El odio, por más que les pese reconocer a quienes levantan polvaredas en torno a la transición o la sucesión —términos, por cierto, acuñados por el Departamento de Estado norteamericano—, solo tiene expresión en los deseos de quienes no han trascendido la orilla de la Isla y no tiene base en signos reales. Como ha ocurrido en otros períodos de riesgos y cargados de amenazas, la Revolución está más sólida que nunca y con un apoyo popular decidido y compacto. Es lo que puede explicar que la palabra «tranquilidad» no la haya puesto en duda ni un grito, ni el roce de una piedra que, como se sabe, cuando tienen lugar en Cuba suelen ser noticia de primera plana, aunque en ese mismo instante estén cayendo bombas «quirúrgicas» en un orfanato de Iraq.
La notoria derechización de los gobiernos de este mundo, la actitud hostil hacia Cuba de Estados Unidos y sus ventrílocuos, y la satanización mediática en torno a la Isla, han hecho concebir a la administración norteamericana, los extremistas de Miami y a buena (o mala) parte de los analistas internacionales, la ilusión de que con la muerte de Fidel caerá inevitablemente el gobierno revolucionario. Ese deseo enfermizo les impide ver qué será Cuba cuando él ya no esté en las tribunas: un país que se parecerá bastante a lo que ahora mismo es.
El poeta cubano Roberto Fernández Retamar, presidente de la Casa de las Américas, lo explicaba de modo insuperable: «Se nos pregunta con frecuencia cómo será nuestro futuro. Pero el futuro no empieza con un hachazo, como tampoco lo hace el alba, según experimentamos quienes hemos contemplado el glorioso espectáculo del amanecer en medio del mar, ni la primavera “que ha venido”, escribió Antonio Machado, “y nadie sabe cómo ha sido”. Hay que ser muy poco perspicaz para no reparar en que nuestro futuro ya ha comenzado cuarenta años después».

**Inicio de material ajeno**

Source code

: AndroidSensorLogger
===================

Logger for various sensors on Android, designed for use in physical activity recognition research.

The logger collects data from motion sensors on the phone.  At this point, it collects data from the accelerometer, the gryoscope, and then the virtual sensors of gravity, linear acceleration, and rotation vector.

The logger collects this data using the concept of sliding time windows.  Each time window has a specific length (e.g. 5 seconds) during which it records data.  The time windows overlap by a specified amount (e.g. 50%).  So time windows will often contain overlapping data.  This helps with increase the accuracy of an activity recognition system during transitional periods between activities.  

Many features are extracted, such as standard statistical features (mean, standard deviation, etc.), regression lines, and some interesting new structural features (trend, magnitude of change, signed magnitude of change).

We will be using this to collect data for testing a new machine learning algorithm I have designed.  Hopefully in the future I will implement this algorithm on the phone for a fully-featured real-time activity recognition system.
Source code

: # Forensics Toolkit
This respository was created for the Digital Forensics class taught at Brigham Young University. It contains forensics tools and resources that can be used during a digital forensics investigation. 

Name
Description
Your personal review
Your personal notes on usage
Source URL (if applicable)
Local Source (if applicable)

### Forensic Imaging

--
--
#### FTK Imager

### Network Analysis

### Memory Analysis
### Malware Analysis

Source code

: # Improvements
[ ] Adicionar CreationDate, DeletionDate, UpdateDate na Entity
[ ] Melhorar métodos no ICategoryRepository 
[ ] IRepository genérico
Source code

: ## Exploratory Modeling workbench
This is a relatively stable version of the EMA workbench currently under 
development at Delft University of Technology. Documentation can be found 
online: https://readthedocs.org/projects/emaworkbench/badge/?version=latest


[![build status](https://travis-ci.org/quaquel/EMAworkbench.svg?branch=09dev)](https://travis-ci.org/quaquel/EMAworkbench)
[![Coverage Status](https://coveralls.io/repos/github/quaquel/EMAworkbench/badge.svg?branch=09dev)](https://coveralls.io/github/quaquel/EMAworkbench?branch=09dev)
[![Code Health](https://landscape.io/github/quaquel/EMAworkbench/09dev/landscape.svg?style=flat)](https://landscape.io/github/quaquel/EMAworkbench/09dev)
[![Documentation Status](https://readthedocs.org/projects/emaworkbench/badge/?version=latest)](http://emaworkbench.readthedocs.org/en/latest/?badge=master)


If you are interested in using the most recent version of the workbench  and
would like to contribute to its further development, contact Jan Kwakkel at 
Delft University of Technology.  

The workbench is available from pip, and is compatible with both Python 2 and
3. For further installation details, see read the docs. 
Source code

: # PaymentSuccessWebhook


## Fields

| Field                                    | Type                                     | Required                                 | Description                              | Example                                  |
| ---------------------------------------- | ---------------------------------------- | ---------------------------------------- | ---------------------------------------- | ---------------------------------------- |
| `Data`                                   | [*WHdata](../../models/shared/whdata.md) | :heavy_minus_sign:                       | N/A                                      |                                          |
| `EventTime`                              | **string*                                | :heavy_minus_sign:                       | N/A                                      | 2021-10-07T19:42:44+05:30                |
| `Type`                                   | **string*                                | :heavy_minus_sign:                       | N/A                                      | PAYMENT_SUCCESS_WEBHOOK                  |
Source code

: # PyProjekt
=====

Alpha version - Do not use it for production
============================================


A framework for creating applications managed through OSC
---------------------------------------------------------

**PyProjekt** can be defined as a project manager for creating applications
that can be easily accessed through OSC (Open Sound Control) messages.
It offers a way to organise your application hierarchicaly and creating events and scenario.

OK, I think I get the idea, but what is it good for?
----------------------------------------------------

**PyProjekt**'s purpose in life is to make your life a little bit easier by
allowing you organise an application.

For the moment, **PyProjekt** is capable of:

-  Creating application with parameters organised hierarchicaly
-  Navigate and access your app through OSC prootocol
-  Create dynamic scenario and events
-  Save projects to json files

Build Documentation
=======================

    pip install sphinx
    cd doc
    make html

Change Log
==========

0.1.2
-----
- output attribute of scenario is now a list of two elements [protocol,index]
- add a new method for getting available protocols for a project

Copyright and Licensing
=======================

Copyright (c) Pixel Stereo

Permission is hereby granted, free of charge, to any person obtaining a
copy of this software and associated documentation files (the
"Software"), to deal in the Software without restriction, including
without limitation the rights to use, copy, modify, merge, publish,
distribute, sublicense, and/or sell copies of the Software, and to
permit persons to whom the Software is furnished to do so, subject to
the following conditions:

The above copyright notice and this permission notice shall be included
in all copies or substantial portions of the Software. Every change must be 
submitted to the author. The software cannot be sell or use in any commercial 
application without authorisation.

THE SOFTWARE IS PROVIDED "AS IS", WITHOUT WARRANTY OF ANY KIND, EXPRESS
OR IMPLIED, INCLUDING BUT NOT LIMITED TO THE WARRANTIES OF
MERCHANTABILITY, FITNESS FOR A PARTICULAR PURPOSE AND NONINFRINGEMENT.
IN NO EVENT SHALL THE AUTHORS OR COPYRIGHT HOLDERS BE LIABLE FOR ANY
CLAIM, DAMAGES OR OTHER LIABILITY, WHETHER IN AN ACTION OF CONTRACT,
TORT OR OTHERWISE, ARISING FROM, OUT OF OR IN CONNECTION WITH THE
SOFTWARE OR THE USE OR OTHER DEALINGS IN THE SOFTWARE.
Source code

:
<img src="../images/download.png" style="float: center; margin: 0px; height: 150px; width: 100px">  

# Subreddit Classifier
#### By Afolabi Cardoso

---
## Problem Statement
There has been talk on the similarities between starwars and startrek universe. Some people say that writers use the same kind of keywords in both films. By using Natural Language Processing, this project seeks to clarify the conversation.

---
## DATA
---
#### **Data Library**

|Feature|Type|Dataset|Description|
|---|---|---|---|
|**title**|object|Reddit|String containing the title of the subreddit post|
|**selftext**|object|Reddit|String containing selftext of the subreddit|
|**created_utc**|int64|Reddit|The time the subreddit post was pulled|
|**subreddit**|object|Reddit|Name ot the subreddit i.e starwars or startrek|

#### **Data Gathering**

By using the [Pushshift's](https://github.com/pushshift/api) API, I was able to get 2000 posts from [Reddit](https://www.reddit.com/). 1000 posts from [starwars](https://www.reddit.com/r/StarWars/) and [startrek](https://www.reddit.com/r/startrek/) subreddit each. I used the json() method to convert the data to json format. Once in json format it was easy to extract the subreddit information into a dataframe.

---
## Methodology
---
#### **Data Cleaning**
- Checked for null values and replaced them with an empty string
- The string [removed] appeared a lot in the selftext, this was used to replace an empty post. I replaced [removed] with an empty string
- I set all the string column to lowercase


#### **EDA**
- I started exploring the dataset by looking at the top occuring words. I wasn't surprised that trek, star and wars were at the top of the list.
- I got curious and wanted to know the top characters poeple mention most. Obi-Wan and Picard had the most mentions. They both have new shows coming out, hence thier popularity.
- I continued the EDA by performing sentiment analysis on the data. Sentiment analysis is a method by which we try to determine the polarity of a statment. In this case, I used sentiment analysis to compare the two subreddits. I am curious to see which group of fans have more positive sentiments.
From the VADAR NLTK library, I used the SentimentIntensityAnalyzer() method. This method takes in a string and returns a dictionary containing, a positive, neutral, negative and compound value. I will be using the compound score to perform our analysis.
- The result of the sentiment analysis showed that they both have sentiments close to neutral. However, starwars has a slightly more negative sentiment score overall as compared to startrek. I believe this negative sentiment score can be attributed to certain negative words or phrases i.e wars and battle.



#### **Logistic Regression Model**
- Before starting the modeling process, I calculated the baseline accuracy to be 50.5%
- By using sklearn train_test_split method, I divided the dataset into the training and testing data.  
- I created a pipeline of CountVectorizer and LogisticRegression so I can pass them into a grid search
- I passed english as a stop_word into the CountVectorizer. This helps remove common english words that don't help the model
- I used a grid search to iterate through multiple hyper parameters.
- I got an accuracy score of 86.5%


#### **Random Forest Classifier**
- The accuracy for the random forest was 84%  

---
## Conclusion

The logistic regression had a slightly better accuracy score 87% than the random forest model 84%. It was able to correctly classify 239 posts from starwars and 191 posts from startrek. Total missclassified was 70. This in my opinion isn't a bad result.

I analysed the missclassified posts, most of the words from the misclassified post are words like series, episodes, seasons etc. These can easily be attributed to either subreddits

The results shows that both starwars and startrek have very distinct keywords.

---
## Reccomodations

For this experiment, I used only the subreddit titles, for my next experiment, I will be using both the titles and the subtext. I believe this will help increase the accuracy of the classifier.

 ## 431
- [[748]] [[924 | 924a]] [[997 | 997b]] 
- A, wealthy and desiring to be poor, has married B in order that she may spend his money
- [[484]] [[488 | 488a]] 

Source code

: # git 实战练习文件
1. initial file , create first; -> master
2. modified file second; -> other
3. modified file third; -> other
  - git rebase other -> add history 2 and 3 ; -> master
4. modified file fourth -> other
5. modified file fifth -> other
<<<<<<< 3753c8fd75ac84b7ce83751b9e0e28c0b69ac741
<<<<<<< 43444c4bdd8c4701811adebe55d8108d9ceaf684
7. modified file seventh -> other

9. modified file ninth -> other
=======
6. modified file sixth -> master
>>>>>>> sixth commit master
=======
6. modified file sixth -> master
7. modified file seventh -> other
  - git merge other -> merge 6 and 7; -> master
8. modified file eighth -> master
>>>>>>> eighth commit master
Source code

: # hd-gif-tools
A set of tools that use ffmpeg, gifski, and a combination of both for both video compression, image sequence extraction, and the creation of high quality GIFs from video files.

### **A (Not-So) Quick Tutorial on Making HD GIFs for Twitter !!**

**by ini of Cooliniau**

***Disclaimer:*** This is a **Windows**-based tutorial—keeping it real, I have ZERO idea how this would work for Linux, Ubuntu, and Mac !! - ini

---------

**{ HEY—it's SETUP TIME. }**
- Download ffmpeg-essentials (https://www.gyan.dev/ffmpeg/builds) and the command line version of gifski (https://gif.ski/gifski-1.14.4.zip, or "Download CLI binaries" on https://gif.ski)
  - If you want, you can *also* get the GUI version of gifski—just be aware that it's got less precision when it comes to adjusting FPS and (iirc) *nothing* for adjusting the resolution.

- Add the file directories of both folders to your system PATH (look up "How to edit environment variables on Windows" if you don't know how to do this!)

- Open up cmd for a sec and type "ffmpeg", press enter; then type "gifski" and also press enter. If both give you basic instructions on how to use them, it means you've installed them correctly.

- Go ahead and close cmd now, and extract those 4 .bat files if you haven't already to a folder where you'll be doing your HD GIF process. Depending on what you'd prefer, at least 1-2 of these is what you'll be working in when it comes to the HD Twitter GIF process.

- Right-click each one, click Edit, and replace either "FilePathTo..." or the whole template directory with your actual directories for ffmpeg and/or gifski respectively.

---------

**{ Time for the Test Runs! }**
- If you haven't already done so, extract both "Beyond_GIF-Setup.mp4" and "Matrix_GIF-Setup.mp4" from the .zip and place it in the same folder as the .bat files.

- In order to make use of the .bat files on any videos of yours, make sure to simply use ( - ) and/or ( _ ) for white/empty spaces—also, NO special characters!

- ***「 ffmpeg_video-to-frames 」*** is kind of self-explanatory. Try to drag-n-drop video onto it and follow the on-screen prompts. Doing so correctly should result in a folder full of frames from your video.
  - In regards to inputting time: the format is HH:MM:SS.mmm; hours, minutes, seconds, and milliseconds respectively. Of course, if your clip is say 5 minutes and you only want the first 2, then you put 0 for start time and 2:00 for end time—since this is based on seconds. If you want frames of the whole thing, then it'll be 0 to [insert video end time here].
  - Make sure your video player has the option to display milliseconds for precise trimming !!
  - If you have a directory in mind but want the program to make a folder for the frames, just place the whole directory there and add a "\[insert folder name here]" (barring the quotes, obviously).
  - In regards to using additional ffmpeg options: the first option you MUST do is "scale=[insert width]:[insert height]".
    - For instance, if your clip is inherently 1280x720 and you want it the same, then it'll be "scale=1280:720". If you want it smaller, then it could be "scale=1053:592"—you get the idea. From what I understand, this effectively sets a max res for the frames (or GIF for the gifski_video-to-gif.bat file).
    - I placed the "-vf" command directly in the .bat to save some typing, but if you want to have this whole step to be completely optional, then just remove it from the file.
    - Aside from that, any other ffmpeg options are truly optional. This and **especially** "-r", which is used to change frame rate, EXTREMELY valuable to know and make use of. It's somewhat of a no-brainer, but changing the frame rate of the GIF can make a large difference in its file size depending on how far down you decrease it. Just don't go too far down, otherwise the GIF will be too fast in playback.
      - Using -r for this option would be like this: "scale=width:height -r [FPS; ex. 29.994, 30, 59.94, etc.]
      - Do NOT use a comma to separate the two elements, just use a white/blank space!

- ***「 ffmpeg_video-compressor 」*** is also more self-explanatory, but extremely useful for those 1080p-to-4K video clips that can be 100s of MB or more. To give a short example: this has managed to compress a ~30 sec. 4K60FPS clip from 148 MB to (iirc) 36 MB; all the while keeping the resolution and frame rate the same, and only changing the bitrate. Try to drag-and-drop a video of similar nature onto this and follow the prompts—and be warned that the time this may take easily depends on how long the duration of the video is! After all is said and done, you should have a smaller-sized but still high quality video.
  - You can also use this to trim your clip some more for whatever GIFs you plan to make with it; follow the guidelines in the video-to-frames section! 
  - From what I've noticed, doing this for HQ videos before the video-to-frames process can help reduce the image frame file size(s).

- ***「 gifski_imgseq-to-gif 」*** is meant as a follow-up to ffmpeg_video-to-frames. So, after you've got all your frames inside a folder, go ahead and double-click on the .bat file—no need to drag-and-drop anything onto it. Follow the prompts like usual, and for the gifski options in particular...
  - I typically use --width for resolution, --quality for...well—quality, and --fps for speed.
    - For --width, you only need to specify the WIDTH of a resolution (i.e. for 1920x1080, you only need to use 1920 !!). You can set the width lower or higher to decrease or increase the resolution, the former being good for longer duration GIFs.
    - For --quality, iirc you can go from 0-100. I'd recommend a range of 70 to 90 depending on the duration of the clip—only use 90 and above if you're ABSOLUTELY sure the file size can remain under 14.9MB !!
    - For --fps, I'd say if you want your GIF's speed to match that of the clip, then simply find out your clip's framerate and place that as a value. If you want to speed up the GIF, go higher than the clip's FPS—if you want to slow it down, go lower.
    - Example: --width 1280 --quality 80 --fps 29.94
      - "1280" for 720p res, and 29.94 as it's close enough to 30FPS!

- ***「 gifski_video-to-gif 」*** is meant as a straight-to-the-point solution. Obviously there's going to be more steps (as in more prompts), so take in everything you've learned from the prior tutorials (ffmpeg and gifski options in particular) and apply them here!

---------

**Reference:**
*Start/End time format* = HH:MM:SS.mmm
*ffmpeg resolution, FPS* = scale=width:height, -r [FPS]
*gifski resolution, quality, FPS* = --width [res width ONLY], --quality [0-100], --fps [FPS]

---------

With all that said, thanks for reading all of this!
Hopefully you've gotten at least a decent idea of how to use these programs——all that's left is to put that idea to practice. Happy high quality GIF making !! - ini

Más que en otras circunstancias he sentido un enorme consenso en torno a esta idea de Fernández Retamar. Sin dudas, el futuro ha comenzado hace tiempo, aspirando a cambios, claro que sí, pero dentro de la Revolución y no al margen de ella. En vez de especular, «el cargado de conciencia universal tanto como el satisfecho inconsciente» que intenta descifrar la Isla, debería preguntarse por qué no tiene ningún atractivo para nosotros la famosa noción del pluripartidismo, que movilizó a las sociedades del Este y ha convertido en misioneros de un solo modelo de democracia a tantos opinantes que nos miran siempre por encima del hombro.
Quienes están obsesionados con nuestra «libertad», deberían entender la incongruencia entre esa palabra y el entusiasmo por descalificar, acorralar y humillar a los que vivimos en Cuba. Deberían dar un paso más acá de la orilla y despojarse del fantasma de Franco, que nada tiene que ver con nuestra historia. Deberían respetar nuestros sentimientos. Deberían oírnos. Deberían seguir el consejo de Juan Ramón…
No se queden ahí parados. Entren, por favor, Isla adentro.